Website, the special edition

By Steve Claridge on 2014-03-15.

Martin Belam blogged recently about Sunday editions of newspapers and how they are still special editions with different formats, different names and come with extra sections and magazines. He wondered,

"why, in the 21st century, you still need a different name for a paper printed on a Sunday?"

I don't really have an opinion as to whether a paper should change it's name on a Sunday but the concept of a special edition did get me thinking.

Why don't more websites have special editions?

Bobulate has an evening edition. The Guardian has an amazing 1821 edition, which is lovely and I wish I could browse the entire site in that format. Those two are the only two websites I know of that have any kind of special edition concept.

Maybe the problem is simply that most people running sites don't have the resources or time to create different look 'n feel themes for different pages, for different users or for different times of the day. I guess most blogs, and probably most sites, are running on some kind of CMS and they typically don't do much more than let you pick a single theme for the entire site.

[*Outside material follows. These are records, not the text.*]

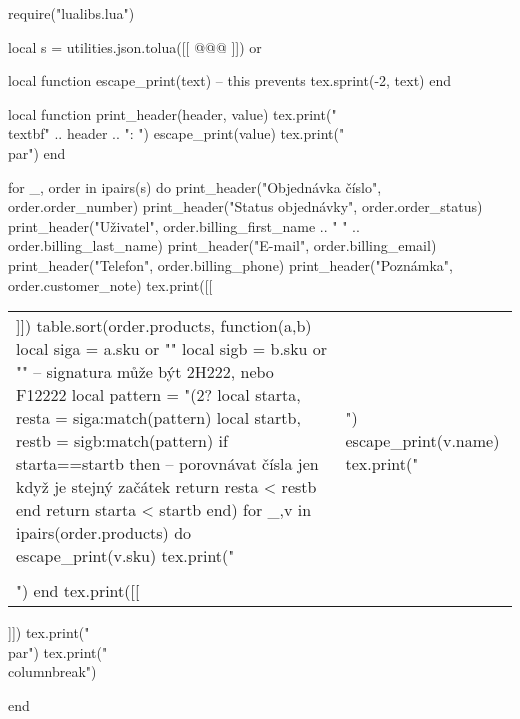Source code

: \documentclass[landscape,a4page]{article}
\begin{document}
\columnseprule=0.3pt
\columnsep=20pt
\parindent=0pt
\parskip=4pt
\begin{multicols*}{3}

\begin{luacode*}
require("lualibs.lua")

local s =  utilities.json.tolua([[
@@@
]]) or {}



local function escape_print(text)
  -- this prevents
  tex.sprint(-2, text)
end

local function print_header(header, value)
  tex.print("\\textbf{" .. header .. ":} ")
  escape_print(value)
  tex.print("\\par")
end


for _, order in ipairs(s) do
  print_header("Objednávka číslo", order.order_number)
  print_header("Status objednávky", order.order_status)
  print_header("Uživatel", order.billing_first_name .. " " .. order.billing_last_name)
  print_header("E-mail", order.billing_email)
  print_header("Telefon", order.billing_phone)
  print_header("Poznámka", order.customer_note)
  tex.print([[
  \bigskip
  \begin{tabular}{p{.2\linewidth}p{.5\linewidth}}]])
  table.sort(order.products, function(a,b)
    local siga = a.sku or ""
    local sigb = b.sku or ""
    -- signatura může být 2H222, nebo F12222
    local pattern = "(2?%
    local starta, resta = siga:match(pattern)
    local startb, restb = sigb:match(pattern)
    if starta==startb then
      -- porovnávat čísla jen když je stejný začátek
      return resta < restb 
    end
    return starta < startb
  end)
  for _,v in ipairs(order.products) do
    escape_print(v.sku)
    tex.print("&")
    escape_print(v.name)
    tex.print("\\\\")
  end
  tex.print([[
  \end{tabular}

  \vfill
  \null
   
  ]])
  tex.print("\\par")
  tex.print("\\columnbreak")

end



\end{luacode*}
\end{multicols*}
\end{document}
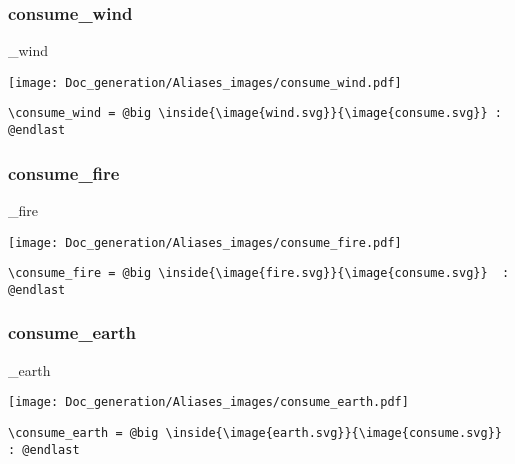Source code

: \documentclass{article}
\begin{document}
\subsubsection{consume\_wind}
\begin{minipage}{0.45\linewidth}
\raggedright
\begin{spverbatim}
\consume_wind 
\end{spverbatim}
\end{minipage}
\begin{minipage}{0.45\linewidth}
\raggedleft
\texttt{[image: Doc\_generation/Aliases\_images/consume\_wind.pdf]}
\end{minipage}
\begin{center}
\begin{BVerbatim}
\consume_wind = @big \inside{\image{wind.svg}}{\image{consume.svg}} : @endlast
\end{BVerbatim}
\end{center}

\subsubsection{consume\_fire}
\begin{minipage}{0.45\linewidth}
\raggedright
\begin{spverbatim}
\consume_fire 
\end{spverbatim}
\end{minipage}
\begin{minipage}{0.45\linewidth}
\raggedleft
\texttt{[image: Doc\_generation/Aliases\_images/consume\_fire.pdf]}
\end{minipage}
\begin{center}
\begin{BVerbatim}
\consume_fire = @big \inside{\image{fire.svg}}{\image{consume.svg}}  : @endlast
\end{BVerbatim}
\end{center}

\subsubsection{consume\_earth}
\begin{minipage}{0.45\linewidth}
\raggedright
\begin{spverbatim}
\consume_earth 
\end{spverbatim}
\end{minipage}
\begin{minipage}{0.45\linewidth}
\raggedleft
\texttt{[image: Doc\_generation/Aliases\_images/consume\_earth.pdf]}
\end{minipage}
\begin{center}
\begin{BVerbatim}
\consume_earth = @big \inside{\image{earth.svg}}{\image{consume.svg}} : @endlast
\end{BVerbatim}
\end{center}
\end{document}
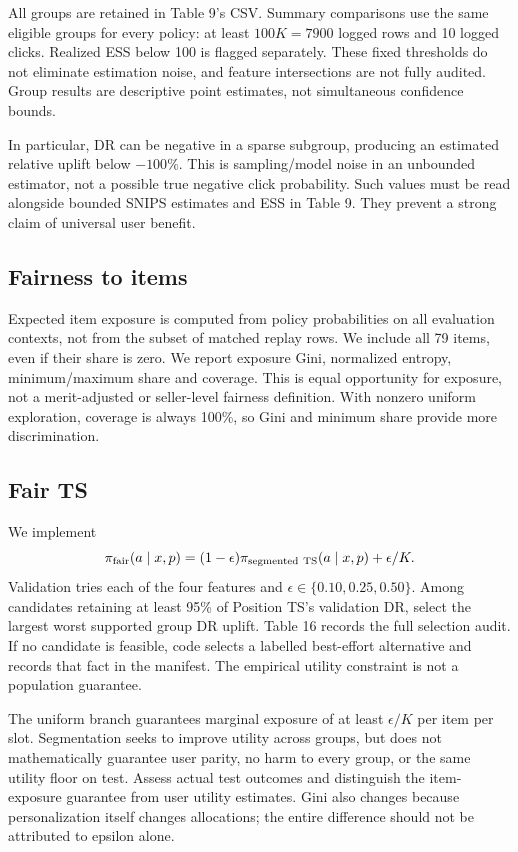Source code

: \documentclass[11pt,a4paper]{article}
\begin{document}
All groups are retained in Table 9's CSV. Summary comparisons use the same eligible
groups for every policy: at least $100K=7900$ logged rows and 10 logged clicks.
Realized ESS below 100 is flagged separately. These fixed thresholds do not eliminate
estimation noise, and feature intersections are not fully audited.
Group results are descriptive point estimates, not simultaneous confidence bounds.

In particular, DR can be negative in a sparse subgroup, producing an estimated relative
uplift below $-100\%$. This is sampling/model noise in an unbounded estimator, not a
possible true negative click probability. Such values must be read alongside bounded
SNIPS estimates and ESS in Table 9. They prevent a strong claim of universal user benefit.

\subsection{Fairness to items}
Expected item exposure is computed from policy probabilities on all evaluation contexts,
not from the subset of matched replay rows. We include all 79 items, even if their share
is zero. We report exposure Gini, normalized entropy, minimum/maximum share and coverage.
This is equal opportunity for exposure, not a merit-adjusted or seller-level fairness
definition. With nonzero uniform exploration, coverage is always 100\%, so Gini and
minimum share provide more discrimination.

\subsection{Fair TS}
We implement
\[
\pi_{\rm fair}(a\mid x,p)=(1-\epsilon)\pi_{\rm segmented\ TS}(a\mid x,p)+\epsilon/K.
\]
Validation tries each of the four features and $\epsilon\in\{0.10,0.25,0.50\}$.
Among candidates retaining at least 95\% of Position TS's validation DR, select the
largest worst supported group DR uplift. Table 16 records the full selection audit.
If no candidate is feasible, code selects a labelled best-effort alternative and records
that fact in the manifest. The empirical utility constraint is not a population guarantee.

The uniform branch guarantees marginal exposure of at least $\epsilon/K$ per item per
slot. Segmentation seeks to improve utility across groups, but does not mathematically
guarantee user parity, no harm to every group, or the same utility floor on test.
Assess actual test outcomes and distinguish the item-exposure guarantee from user
utility estimates. Gini also changes because personalization itself changes allocations;
the entire difference should not be attributed to epsilon alone.
\end{document}
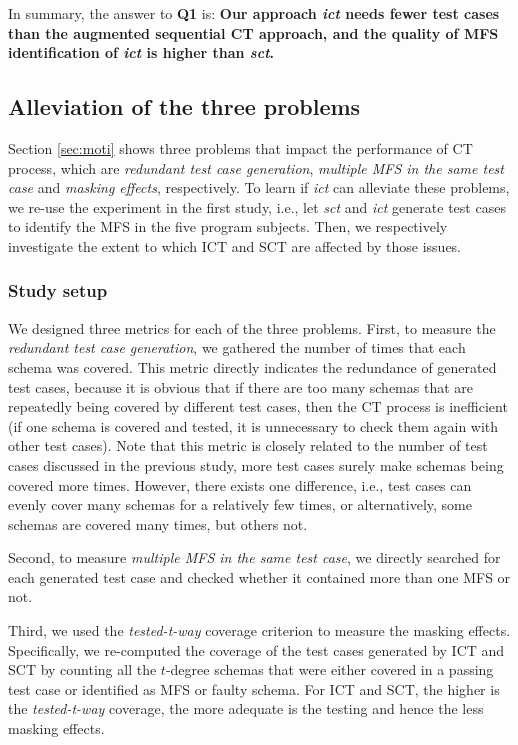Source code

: \documentclass[10pt,journal,compsoc]{IEEEtran}
\begin{document}
In summary, the answer to \textbf{Q1} is:  \textbf{Our approach \emph{ict} needs fewer test cases than the augmented sequential CT approach, and the quality of MFS identification of \emph{ict} is higher than \emph{sct}.}

\subsection{Alleviation of the three problems}\label{sec:emprical:alleviation}
Section \ref{sec:moti} shows three problems that impact the performance of CT process, which are \emph{redundant test case generation}, \emph{multiple MFS in the same test case} and \emph{masking effects}, respectively. To learn if \emph{ict} can alleviate these problems, we re-use the experiment in the first study, i.e., let \emph{sct} and \emph{ict} generate test cases to identify the MFS in the five program subjects. Then, we respectively investigate the extent to which ICT and SCT are affected by those issues.

\subsubsection{Study setup}
We designed three metrics for each of the three problems. First, to measure the \emph{redundant test case generation}, we gathered the number of times that each schema was covered. This metric directly indicates the redundance of generated test cases, because it is obvious that if there are too many schemas that are repeatedly being covered by different test cases, then the CT process is inefficient (if one schema is covered and tested, it is unnecessary to check them again with other test cases). Note that this metric is closely related to the number of test cases discussed in the previous study, more test cases surely make schemas being covered more times. However, there exists one difference, i.e., test cases can evenly cover many schemas for a relatively few times, or alternatively, some schemas are covered many times, but others not.

Second, to measure \emph{multiple MFS in the same test case}, we directly searched for each generated test case and checked whether it contained more than one MFS or not.

Third, we used the \emph{tested-t-way} coverage criterion \cite{yilmaz2013reducing} to measure the masking effects. Specifically, we re-computed the coverage of the test cases generated by ICT and SCT by counting all the $t$-degree schemas that were either covered in a passing test case or identified as MFS or faulty schema. For ICT and SCT, the higher is the \emph{tested-t-way} coverage, the more adequate is the testing and hence the less masking effects.
\end{document}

Looking at the websites of established magazines is also interesting. Take Wired for example, each print issue has its own unique style and within each issue there are many different layouts and styles; their iPad offering is the same, styled different per edition and per page. In contrast, every page of their website is pretty much exactly the same, different categories do have their own header but everything else is the same. There's the old saying that the Web isn't print but what is so fundamentally different? Are websites uni-styled because of lack of motivation, lack of tools, or because there's the belief that web users don't want variation?